Como tantos países del mundo, Chile se encuentra en crisis. El crimen desenfrenado, las oleadas de inmigrantes, la inseguridad económica, la sequía y los incendios forestales, la polarización política, el odio casi ambiental, son terreno fértil para el surgimiento del populismo autoritario, nutrido por una nostalgia de los días en que un hombre fuerte gobernaba Chile y había orden en las calles. Para vacunar contra nuevas formas de tiranía, no basta con recordar las atrocidades del pasado, las vías del ferrocarril que nos agobian, sino que es igualmente necesario alentar de nuevo la creencia popular de que un Chile diferente y mejor es posible, el tipo de sueño que alimentó la revolución pacífica y democrática de Allende. También es una forma de que Boric, cuyo gobierno todavía no se recupera de la rotunda derrota de una Constitución progresista el año pasado, cambie la narrativa y retome la iniciativa, recordando a la gente cuántos políticos y empresarios excesivamente ricos que se llaman democráticos se beneficiaron de los diecisiete años de dictadura de Pinochet, cuántos fueron y siguen siendo sus cómplices.

Acordarse de esa raíz –diríase, ese pecado original– pinochetista no le conviene a la derecha que se opone con saña al izquierdista Boric. Sus líderes prefieren que el 50º aniversario sea una ocasión para dejar atrás el pasado; una actitud negacionista cuya persistencia y obcecación lo prueba ese 42% de los representantes del Congreso que optaron por no aprobar el memorial del aeródromo. Si hay que recordar el pasado, dicen, lo que se debe tener presente es el trauma suyo, los errores y el desorden de los años de Allende, cómo el deseo de una sociedad socialista llevó a divisiones insuperables que obligaron a las Fuerzas Armadas a actuar. Los "excesos" (¿el asesinato de Carlos Berger?) deben ser deplorados, pero Chile necesita aprender una vez más la lección básica del golpe: si persistimos en exigir demasiados cambios, el resultado será desastroso. Y virulento. Boric debe tener cuidado de no tratar de impulsar reformas desmedidamente radicales.

Estas dos visiones se enfrentarán a lo largo de este año, como lo han hecho durante las últimas cinco décadas.

En Chile, como en el resto del mundo, la forma en que una nación entiende su pasado más traumático está determinando constantemente su identidad más profunda, el tipo de futuro que imagina para sus hijos.

No puedo predecir cómo mi país saldrá de esta búsqueda de una unidad difícil de alcanzar, un consenso sobre quiénes somos realmente.

Espero que, en ese proceso, no estén ausentes los muertos.

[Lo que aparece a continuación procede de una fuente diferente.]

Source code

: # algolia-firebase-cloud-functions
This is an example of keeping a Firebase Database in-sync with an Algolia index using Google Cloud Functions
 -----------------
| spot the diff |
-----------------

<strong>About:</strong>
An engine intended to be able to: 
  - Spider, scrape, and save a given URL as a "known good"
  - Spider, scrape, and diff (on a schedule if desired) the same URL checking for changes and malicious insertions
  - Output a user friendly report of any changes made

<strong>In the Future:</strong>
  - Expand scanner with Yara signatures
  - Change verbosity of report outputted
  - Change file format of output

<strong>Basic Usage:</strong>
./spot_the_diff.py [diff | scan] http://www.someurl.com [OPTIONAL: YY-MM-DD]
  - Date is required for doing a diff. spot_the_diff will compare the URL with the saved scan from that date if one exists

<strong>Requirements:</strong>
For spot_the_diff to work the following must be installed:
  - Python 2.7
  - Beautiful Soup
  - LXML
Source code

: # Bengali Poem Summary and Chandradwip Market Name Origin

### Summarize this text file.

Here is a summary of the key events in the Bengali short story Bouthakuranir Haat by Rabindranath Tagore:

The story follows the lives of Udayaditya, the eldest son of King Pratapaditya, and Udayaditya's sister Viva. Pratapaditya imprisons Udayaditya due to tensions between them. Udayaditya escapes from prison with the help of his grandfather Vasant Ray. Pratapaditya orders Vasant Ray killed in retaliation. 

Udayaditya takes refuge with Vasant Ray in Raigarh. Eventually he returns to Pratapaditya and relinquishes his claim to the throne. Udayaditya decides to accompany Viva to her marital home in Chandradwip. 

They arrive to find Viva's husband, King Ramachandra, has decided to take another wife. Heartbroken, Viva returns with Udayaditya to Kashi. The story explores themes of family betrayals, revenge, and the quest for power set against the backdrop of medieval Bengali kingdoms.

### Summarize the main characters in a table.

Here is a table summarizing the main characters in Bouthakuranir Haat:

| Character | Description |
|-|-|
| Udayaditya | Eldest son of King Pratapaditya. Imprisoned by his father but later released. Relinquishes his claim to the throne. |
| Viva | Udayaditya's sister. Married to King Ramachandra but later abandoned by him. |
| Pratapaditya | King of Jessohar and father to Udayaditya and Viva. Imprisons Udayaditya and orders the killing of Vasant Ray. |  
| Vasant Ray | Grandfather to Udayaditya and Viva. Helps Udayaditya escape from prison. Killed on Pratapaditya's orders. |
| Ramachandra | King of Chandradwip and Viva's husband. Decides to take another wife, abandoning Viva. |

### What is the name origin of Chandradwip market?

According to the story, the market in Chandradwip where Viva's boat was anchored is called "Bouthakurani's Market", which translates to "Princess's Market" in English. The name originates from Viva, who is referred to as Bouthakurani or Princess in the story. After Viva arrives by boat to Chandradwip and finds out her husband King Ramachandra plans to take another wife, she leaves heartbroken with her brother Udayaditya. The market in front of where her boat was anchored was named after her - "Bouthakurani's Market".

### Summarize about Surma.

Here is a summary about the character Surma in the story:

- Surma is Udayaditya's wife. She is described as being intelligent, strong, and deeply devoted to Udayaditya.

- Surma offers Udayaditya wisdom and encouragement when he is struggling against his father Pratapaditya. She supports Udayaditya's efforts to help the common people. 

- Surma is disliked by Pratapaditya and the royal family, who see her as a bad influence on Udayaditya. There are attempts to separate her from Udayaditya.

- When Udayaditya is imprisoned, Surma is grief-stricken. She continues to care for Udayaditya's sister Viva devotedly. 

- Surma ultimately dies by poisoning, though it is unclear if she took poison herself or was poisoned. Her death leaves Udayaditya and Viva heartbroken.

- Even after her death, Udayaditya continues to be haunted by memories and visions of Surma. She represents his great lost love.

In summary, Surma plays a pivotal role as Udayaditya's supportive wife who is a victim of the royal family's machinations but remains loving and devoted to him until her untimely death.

Ojalá los chilenos puedan escuchar la voz de Carlos Berger que exige, desde la oscura noche que habita, que lo recordemos y, con ese recuerdo gentil y feroz, vayamos creando entre todos un mundo donde ningún niño como Germán crezca sin un padre, ningún padre como Julio y ninguna madre como Dora mueran de dolor y desesperación, ninguna viuda como Carmen tenga que recordarlo a través de un monumento. Sería el mejor reconocimiento y legado de Carlos y de tantos otros hermanos y hermanas cuyas vidas fueron cercenadas después del golpe: que su memoria sea un acicate para unirnos y no para separarnos, que seamos capaces, como nación, de derrotar el miedo, el odio y la ceguera que nos impiden hacer justicia a los vivos y a los muertos.